SentryOne Performance Analysis Dashboard Tips and Tricks
The SentryOne Performance Analysis Dashboard is understandably one of the most-used views within SentryOne. The ability to view key metrics in real-time or historically and then easily drill down into what could be causing observed resource utilization makes the dashboard an obvious starting point within SentryOne. However, in the several years I have spent training SentryOne users, I find there are still dashboard features that are often overlooked. Let's dive into how to best utilize these dashboard features.
Table of Contents
On the CPU chart shown below, SQL Server is broken out into its own section (displayed in blue), while other processes are grouped into the Other category (displayed in green). This differentiation makes it very easy to see if a CPU spike is related to a SQL Server process or external process. When you see a spike in non-SQL Server processes, you can check the Processes tab to see which process outside of SQL Server might be the culprit. If you find your servers regularly or intermittently having CPU utilization spikes from a process outside of SQL Server, it can be beneficial to break out the process into its own process category.
Example of a Custom Process Group on the Dashboard
As you might be able to relate to, I often end up with dozens of Internet browser tabs open, which can use a good amount of resources. So, for demo purposes, I have broken out Chrome into its own process category. Doing so separates it into its own section on both the CPU and Memory charts (displayed in orange), as shown in the screenshot above. Breaking out certain processes can help you quickly identify if a well-known process starts to heavily utilize resources. Details on how to create new process categories can be found here.
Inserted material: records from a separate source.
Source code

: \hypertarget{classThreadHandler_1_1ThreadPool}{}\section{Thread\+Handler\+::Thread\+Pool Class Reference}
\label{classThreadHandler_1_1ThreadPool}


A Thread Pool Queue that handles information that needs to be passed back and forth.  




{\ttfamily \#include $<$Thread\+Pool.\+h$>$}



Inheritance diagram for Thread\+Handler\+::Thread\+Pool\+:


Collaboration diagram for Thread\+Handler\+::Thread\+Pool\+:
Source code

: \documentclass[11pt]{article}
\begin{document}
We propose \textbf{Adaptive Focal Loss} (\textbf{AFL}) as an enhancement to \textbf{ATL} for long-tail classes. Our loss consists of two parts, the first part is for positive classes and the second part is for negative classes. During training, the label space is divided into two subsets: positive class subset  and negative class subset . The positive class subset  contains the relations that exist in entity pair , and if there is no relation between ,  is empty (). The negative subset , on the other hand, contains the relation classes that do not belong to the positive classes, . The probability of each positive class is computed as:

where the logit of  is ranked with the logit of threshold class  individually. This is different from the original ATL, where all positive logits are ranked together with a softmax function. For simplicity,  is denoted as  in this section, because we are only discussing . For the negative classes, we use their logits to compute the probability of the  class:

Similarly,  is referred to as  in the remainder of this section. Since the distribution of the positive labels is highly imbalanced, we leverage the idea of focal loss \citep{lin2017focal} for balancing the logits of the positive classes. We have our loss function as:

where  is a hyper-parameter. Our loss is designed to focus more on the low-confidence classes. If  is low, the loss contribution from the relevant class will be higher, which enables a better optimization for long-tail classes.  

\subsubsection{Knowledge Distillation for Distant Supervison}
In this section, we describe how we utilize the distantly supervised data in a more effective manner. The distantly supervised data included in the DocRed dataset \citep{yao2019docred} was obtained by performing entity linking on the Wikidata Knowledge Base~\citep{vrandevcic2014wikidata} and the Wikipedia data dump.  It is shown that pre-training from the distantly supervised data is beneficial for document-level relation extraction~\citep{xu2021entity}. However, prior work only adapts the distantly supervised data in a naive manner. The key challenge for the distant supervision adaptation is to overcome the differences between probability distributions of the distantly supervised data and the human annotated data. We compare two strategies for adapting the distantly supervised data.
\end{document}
If you find that most of your waits are showing up as the Other category, or you have specific waits that are most relevant to you, it can be very helpful to break waits out into custom categories. Doing so enables you to quickly identify what specific wait activity is tied to.
Below you can see a very common view of the Waits chart, with a decent amount of the waits activity being grouped into the Other category (displayed in gray).
Waits Chart Before Creating Custom Wait Category
After breaking out CXPACKET and BACKUPIO waits into their own categories, you can see in the screenshot below that it's much easier to quickly visually identify the breakdown of that wait activity.
Waits Chart After Creating Custom Wait Categories
I have also seen SentryOne users break out HADR waits if Availability Group (AGs) are involved, or specific latch waits when dealing with blocking issues. You can break out the waits that are meaningful to you. For information about how to create custom wait categories, check out Justin Randall's blog post "Dashboard Custom Wait Categories."
SentryOne provides several out of the box baselines (e.g., Previous Period, Day, Week, Month, Quarter, Year). Baselines can provide a quick glance at the available previous time ranges to assist in change analysis, trending, and pattern recognition.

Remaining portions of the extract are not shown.